In the hymn I Stand All Amazed we sing the word amazed, proffers, grace, tremble, and crucified… which is difficult for any parent to explain even one of these words, let alone all of them. So use the same principle of Line Upon Line for teaching the words, also. Hand signs and action word actions are natural ways to teach a word. Children have learned to speak by watching how we act as certain sounds are coming at them before even learning to walk. Their brains are adept at quickly learning nuances of a word as we use movement to portray the concept or meaning of a word.

NOTE: Notice in the video above that I didn’t explain the words grove or woodland, but instead showed lots of trees with my hands. It is almost like “secret learning” because the child picks it up subconsciously. It is a much practiced (and much easier) way for the child’s brain to learn a new word.

These are just three of the principles of teaching a hymn to children.

I’ll continue with some other examples in a coming post.

12 Responses

  1. Kelley Gee

    Is there any chance that you could share your melody map for “the priesthood is restored”?

    • Sharla Dance

      Angie Killian is the creator of the map. She posted it on the Facebook page Sharla Dance Teaching Methods (she is the one who named the Facebook group). She is amazing!

    • Sharla Dance

      Angie Killian is the one who created the Priesthood melody map. She posted it in the Sharla Dance Teaching Method Facebook page. She is an amazing woman!!! Thank you for asking!

  2. Mona

    Question- do you actually hand out a straw and box, a pillow, pencils etc to each child? How do you do that reverently and quickly enough? It seems when I do that, it takes several minutes and I lose everyone in the process or the sunbeams already have the pencils in their noses before the back row even gets them.
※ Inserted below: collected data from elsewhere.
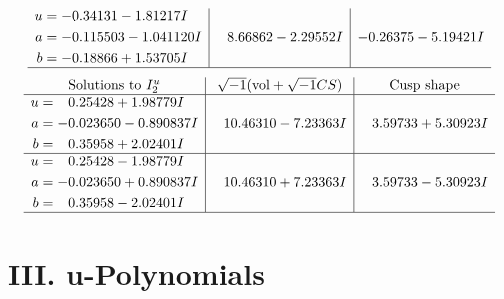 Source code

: \documentclass[1p]{elsarticle_modified}
\theoremstyle{definition}
\newcommand{\I}{\sqrt{-1}}
\begin{document}
$$\begin{array}{c|c|c}
\begin{aligned}
u &= -0.34131 - 1.81217 I \\
a &= -0.115503 - 1.041120 I \\
b &= -0.18866 + 1.53705 I\end{aligned}
 & \phantom{-}8.66862 - 2.29552 I & -0.26375 - 5.19421 I\\
 \hline 
 \end{array}$$\newpage$$\begin{array}{c|c|c}  
\text{Solutions to }I^u_{2}& \I (\text{vol} + \sqrt{-1}CS) & \text{Cusp shape}\\
 \hline 
\begin{aligned}
u &= \phantom{-}0.25428 + 1.98779 I \\
a &= -0.023650 - 0.890837 I \\
b &= \phantom{-}0.35958 + 2.02401 I\end{aligned}
 & \phantom{-}10.46310 - 7.23363 I & \phantom{-}3.59733 + 5.30923 I \\ \hline\begin{aligned}
u &= \phantom{-}0.25428 - 1.98779 I \\
a &= -0.023650 + 0.890837 I \\
b &= \phantom{-}0.35958 - 2.02401 I\end{aligned}
 & \phantom{-}10.46310 + 7.23363 I & \phantom{-}3.59733 - 5.30923 I\\
 \hline 
 \end{array}$$\newpage
\newpage\renewcommand{\arraystretch}{1}
\centering \section*{ III. u-Polynomials}
\end{document}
Help!
    Thanks for all your ideas! I love them!

    • Sharla Dance

      Dear Mona,
      The activities I use in this video are geared to home video use. Our state still doesn’t allow Primary to meet. But in answer to your question, I do put the manipulatives that we are going to use that day in groups of 10 under the teacher’s chair. I don’t have the teachers pass them out until right when we are doing the activity. For instance, rhythm sticks. 20 in the bundle (each child will need two). I demonstrate the pattern, then ask the teacher to reach under their chair and pass out two per child. As the teachers are passing them out, I teach the pattern (even if all the children don’t have the sticks yet). The children don’t have time to “experiment” with the manipulative because we move right on. As soon as we are done doing the pattern and singing a couple of times, I ask the teachers to collect the manipulative.

      I allow periods of transition where there may be a bit of what seems like chaos. It really is 1 or 2 minutes of time to transition from one activity to the next. That it is where the teachers pass things out or collect them back in. That is where I ask everyone to find a friend for a partner activity. That is where we move our focus from the front of the room to something under their chair or at the back of the room. Those bites of transition are essential and it gives a change of pace from being so intensely focused (needed for everyone’s brain).

      Thank you for asking!

  3. Sina solomona

    Thank you for sharing your ideas Much appreciated.
    Would you have and tips on teaching Joseph Smith first prayer please?

    • Sharla Dance

      Dear Sina,
      I did four videos using different ideas for Joseph Smith’s first prayer. They are on YouTube under Teaching Primary Music, Sharla Dance in January. Thank you for asking!